What are the skills required for your role?

The skills required for the job include electrochemistry (intermediate to advanced – to understand and correlate various phenomena inside the lithium-ion cell), electrical engineering (intermediate – to understand the functions and behavior of different passive components such as R, C, L, CPE, Warburg etc. to represent lithium-ion battery), electromagnetics (to correlate and predict noise propagation in and from HV circuitry), finite element analysis (intermediate – not enough to code your own but just use existing software applications to run simulations, analyze behavior and troubleshoot convergence and other errors), AC and DC motor construction, performance and degradation, computational fluid dynamics (for fluid flow and thermal management simulations). 

What’s a typical day like?

The best thing about a generalist role is that there is no such thing as a “typical day”. Most of my days involve reviewing EIS data and manipulating the way it is viewed to see if more useful data can be extracted from it so that a better prediction of performance and degradation characteristics is possible. A part of the day is spent interfacing with my team for technical review of EMI simulations. Some days are spent interfacing with our third-party vendors to make sense of motor characteristic data and incorporate them in our ageing model. A good chunk of my day goes into learning new things to see if these can be implemented in my regular work as well – to speed up things, automate processes or just do away with monotonous work.

How does your work benefit the society?

Electric cars are inevitable; with the pace with which research is progressing on different fronts, policies around electric vehicles, government push and an overall green agenda, the adoption of electric cars will happen sooner than predicted. Of course, there are some inherent challenges associated with e-mobility – low energy density of battery, safety issues etc. What I am working on right now are things that will directly influence a small part of that process – improve our understanding of battery states during operation and make battery systems thermally safe/immune to external noise that may cause problems from mere data corruption to exploding batteries.

Tell us an example of a specific work you did that is very close to you!

As I mentioned before, working with my hands is something that I am really passionate about and need as part of my work routine. At University of California, I received an opportunity to work on building a one-of-a-kind fuel-cell/battery hybrid electric motorcycle that would generate its own hydrogen on demand. The project was funded by the Airforce Research Base, Dayton, Ohio, and if successful, the concept would be implemented on UAVs.

With absolutely nothing except an old Zero electric motorcycle to start with, we built from scratch or procured all of the systems necessary for our concept. The funds allocated for the project were limited and the timeline very short – so we had the worst of both worlds. We took it as a challenge, pulled some all-nighters, had some really technically innovative solutions and pulled this off successfully.

Your advice to students based on your experience?

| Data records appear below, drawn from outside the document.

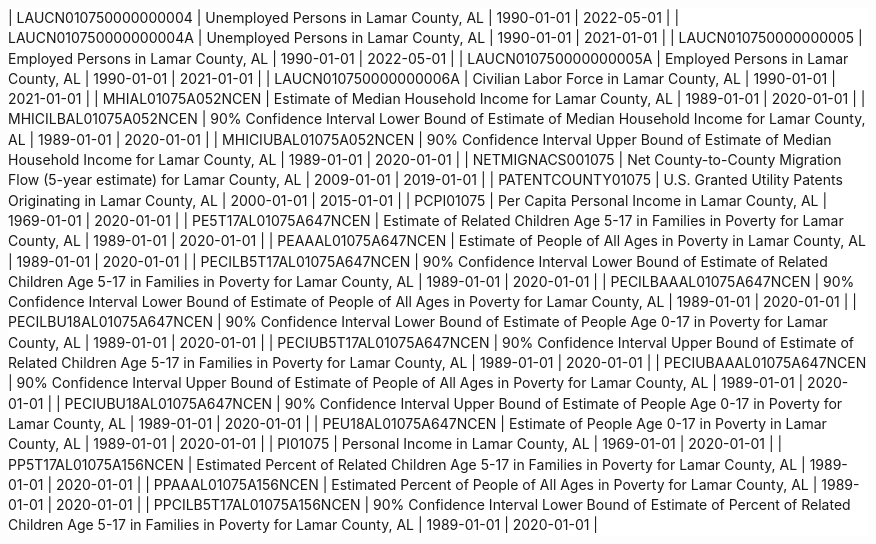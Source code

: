 | LAUCN010750000000004      | Unemployed Persons in Lamar County, AL                                                                                                                                    | 1990-01-01          | 2022-05-01        |
| LAUCN010750000000004A     | Unemployed Persons in Lamar County, AL                                                                                                                                    | 1990-01-01          | 2021-01-01        |
| LAUCN010750000000005      | Employed Persons in Lamar County, AL                                                                                                                                      | 1990-01-01          | 2022-05-01        |
| LAUCN010750000000005A     | Employed Persons in Lamar County, AL                                                                                                                                      | 1990-01-01          | 2021-01-01        |
| LAUCN010750000000006A     | Civilian Labor Force in Lamar County, AL                                                                                                                                  | 1990-01-01          | 2021-01-01        |
| MHIAL01075A052NCEN        | Estimate of Median Household Income for Lamar County, AL                                                                                                                  | 1989-01-01          | 2020-01-01        |
| MHICILBAL01075A052NCEN    | 90% Confidence Interval Lower Bound of Estimate of Median Household Income for Lamar County, AL                                                                           | 1989-01-01          | 2020-01-01        |
| MHICIUBAL01075A052NCEN    | 90% Confidence Interval Upper Bound of Estimate of Median Household Income for Lamar County, AL                                                                           | 1989-01-01          | 2020-01-01        |
| NETMIGNACS001075          | Net County-to-County Migration Flow (5-year estimate) for Lamar County, AL                                                                                                | 2009-01-01          | 2019-01-01        |
| PATENTCOUNTY01075         | U.S. Granted Utility Patents Originating in Lamar County, AL                                                                                                              | 2000-01-01          | 2015-01-01        |
| PCPI01075                 | Per Capita Personal Income in Lamar County, AL                                                                                                                            | 1969-01-01          | 2020-01-01        |
| PE5T17AL01075A647NCEN     | Estimate of Related Children Age 5-17 in Families in Poverty for Lamar County, AL                                                                                         | 1989-01-01          | 2020-01-01        |
| PEAAAL01075A647NCEN       | Estimate of People of All Ages in Poverty in Lamar County, AL                                                                                                             | 1989-01-01          | 2020-01-01        |
| PECILB5T17AL01075A647NCEN | 90% Confidence Interval Lower Bound of Estimate of Related Children Age 5-17 in Families in Poverty for Lamar County, AL                                                  | 1989-01-01          | 2020-01-01        |
| PECILBAAAL01075A647NCEN   | 90% Confidence Interval Lower Bound of Estimate of People of All Ages in Poverty for Lamar County, AL                                                                     | 1989-01-01          | 2020-01-01        |
| PECILBU18AL01075A647NCEN  | 90% Confidence Interval Lower Bound of Estimate of People Age 0-17 in Poverty for Lamar County, AL                                                                        | 1989-01-01          | 2020-01-01        |
| PECIUB5T17AL01075A647NCEN | 90% Confidence Interval Upper Bound of Estimate of Related Children Age 5-17 in Families in Poverty for Lamar County, AL                                                  | 1989-01-01          | 2020-01-01        |
| PECIUBAAAL01075A647NCEN   | 90% Confidence Interval Upper Bound of Estimate of People of All Ages in Poverty for Lamar County, AL                                                                     | 1989-01-01          | 2020-01-01        |
| PECIUBU18AL01075A647NCEN  | 90% Confidence Interval Upper Bound of Estimate of People Age 0-17 in Poverty for Lamar County, AL                                                                        | 1989-01-01          | 2020-01-01        |
| PEU18AL01075A647NCEN      | Estimate of People Age 0-17 in Poverty in Lamar County, AL                                                                                                                | 1989-01-01          | 2020-01-01        |
| PI01075                   | Personal Income in Lamar County, AL                                                                                                                                       | 1969-01-01          | 2020-01-01        |
| PP5T17AL01075A156NCEN     | Estimated Percent of Related Children Age 5-17 in Families in Poverty for Lamar County, AL                                                                                | 1989-01-01          | 2020-01-01        |
| PPAAAL01075A156NCEN       | Estimated Percent of People of All Ages in Poverty for Lamar County, AL                                                                                                   | 1989-01-01          | 2020-01-01        |
| PPCILB5T17AL01075A156NCEN | 90% Confidence Interval Lower Bound of Estimate of Percent of Related Children Age 5-17 in Families in Poverty for Lamar County, AL                                       | 1989-01-01          | 2020-01-01        |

It is completely alright if you do not find your passion during school or even college. Your first couple of jobs will shed light on where your interests and skills lie. Curiosity is a great virtue to have – it would behoove you to do some background reading/research on everything that you learn at school to understand the real-world problems that each concept is applied for. Aside from following whatever path you choose, learn a programming language as well – Python has always been my go-to language. The advantage of having a programming language in your belt of skills is vastly understated.

Future Plans?

I am hoping to go the entrepreneurial route in a couple of years and start my own firm.